El estudio del señor Wendell Johnson no pudo ser más infructuoso. Los niños del grupo experimental «sancionador» no desarrollaron tartamudez. Quedaron marcados de por vida por graves trastornos de personalidad, por ansiedad, pánico, por comportamientos retraídos y, evidentemente, muchos dejaron de hablar.

Puede que te preguntes por qué se le conoce como «experimento o estudio monstruo». Fueron otros estudiantes de la Universidad de Iowa quienes le pusieron este sobrenombre sabiendo lo que llevaban a cabo. Y vistas las conclusiones, el profesor Johnson no se atrevió a publicar los resultados; si lo hacía, la propia universidad podía quedar en descrédito. Lo que sí se sucedió de modo inmediato fue la fuga casi instantánea de su mejor alumna: Mary Tudor, la joven que le había ayudado en el estudio.

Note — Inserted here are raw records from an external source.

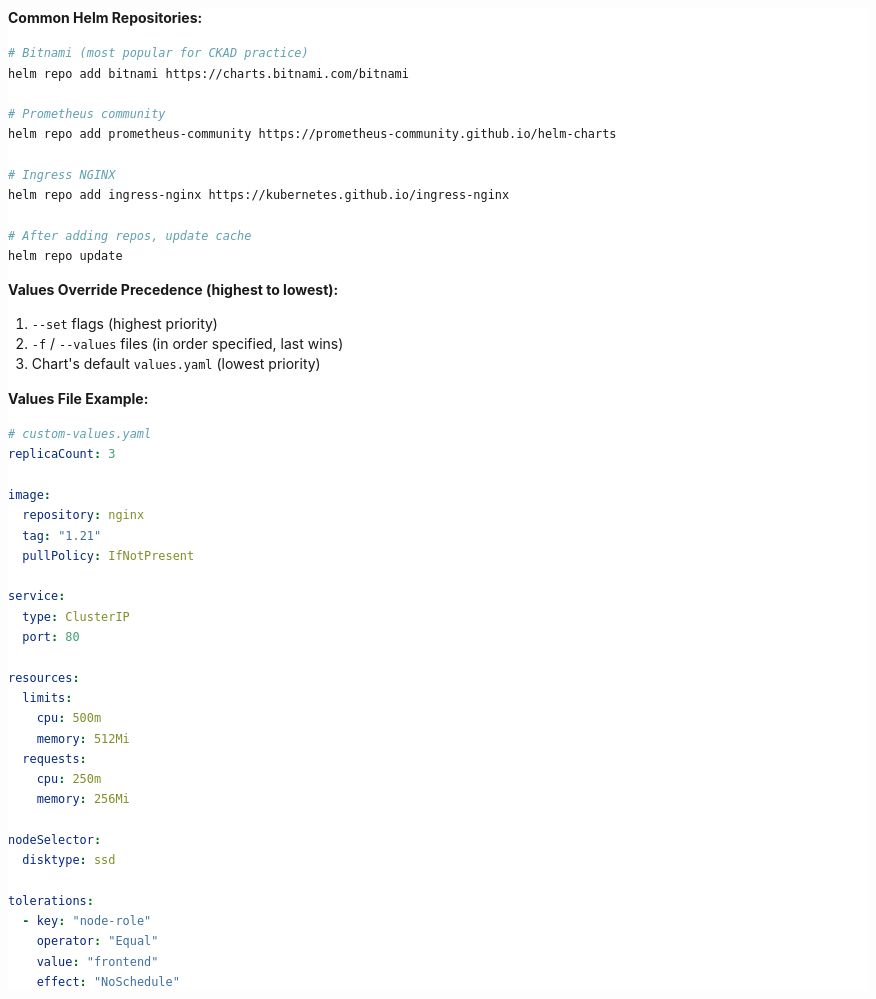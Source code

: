**Common Helm Repositories:**

```bash
# Bitnami (most popular for CKAD practice)
helm repo add bitnami https://charts.bitnami.com/bitnami

# Prometheus community
helm repo add prometheus-community https://prometheus-community.github.io/helm-charts

# Ingress NGINX
helm repo add ingress-nginx https://kubernetes.github.io/ingress-nginx

# After adding repos, update cache
helm repo update
```

**Values Override Precedence (highest to lowest):**

1. `--set` flags (highest priority)
2. `-f` / `--values` files (in order specified, last wins)
3. Chart's default `values.yaml` (lowest priority)

**Values File Example:**

```yaml
# custom-values.yaml
replicaCount: 3

image:
  repository: nginx
  tag: "1.21"
  pullPolicy: IfNotPresent

service:
  type: ClusterIP
  port: 80

resources:
  limits:
    cpu: 500m
    memory: 512Mi
  requests:
    cpu: 250m
    memory: 256Mi

nodeSelector:
  disktype: ssd

tolerations:
  - key: "node-role"
    operator: "Equal"
    value: "frontend"
    effect: "NoSchedule"
```
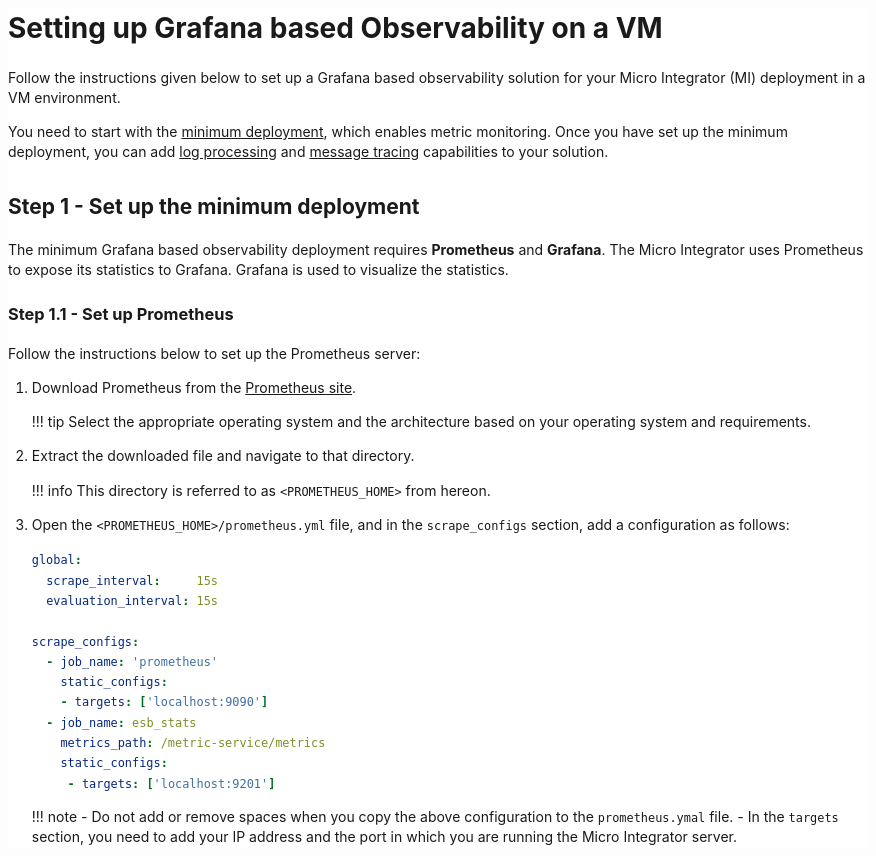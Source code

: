 # Setting up Grafana based Observability on a VM

Follow the instructions given below to set up a Grafana based observability solution for your Micro Integrator (MI) deployment in a VM environment.

You need to start with the [minimum deployment](#step-1-set-up-the-minimum-deployment), which enables metric monitoring. Once you have set up the minimum deployment, you can add [log processing](#step-2-optionally-integrate-the-log-processing-add-on) and [message tracing](#step-3-optionally-integrate-the-message-tracing-add-on) capabilities to your solution.

## Step 1 - Set up the minimum deployment

The minimum Grafana based observability deployment requires <b>Prometheus</b> and <b>Grafana</b>. The Micro Integrator uses Prometheus to expose its statistics to Grafana. Grafana is used to visualize the statistics.

### Step 1.1 - Set up Prometheus

Follow the instructions below to set up the Prometheus server:

1. Download Prometheus from the [Prometheus site](https://prometheus.io/download/).

    !!! tip
        Select the appropriate operating system and the architecture based on your operating system and requirements.

2. Extract the downloaded file and navigate to that directory.

    !!! info
        This directory is referred to as `<PROMETHEUS_HOME>` from hereon.
        
3. Open the `<PROMETHEUS_HOME>/prometheus.yml` file, and in the `scrape_configs` section, add a configuration as follows:

    ```yaml
    global:
      scrape_interval:     15s 
      evaluation_interval: 15s 
    
    scrape_configs:
      - job_name: 'prometheus'
        static_configs:
        - targets: ['localhost:9090']
      - job_name: esb_stats
        metrics_path: /metric-service/metrics
        static_configs:
         - targets: ['localhost:9201']
    ```
   
    !!! note
        - Do not add or remove spaces when you copy the above configuration to the `prometheus.ymal` file.
        - In the `targets` section, you need to add your IP address and the port in which you are running the Micro Integrator server.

Para nuestra sorpresa, lo ocurrido en dicha universidad no se hizo realmente público hasta el año 2003, cuando el «New York Times» hizo un completo reportaje sobre su historia. Cuatro años después, fue la propia Universidad de Iowa quien tuvo que empezar a pagar las indemnizaciones a todos aquellos niños. Un total de 925.000 dólares.

Algo injustificable y, sin duda, difícil de olvidar.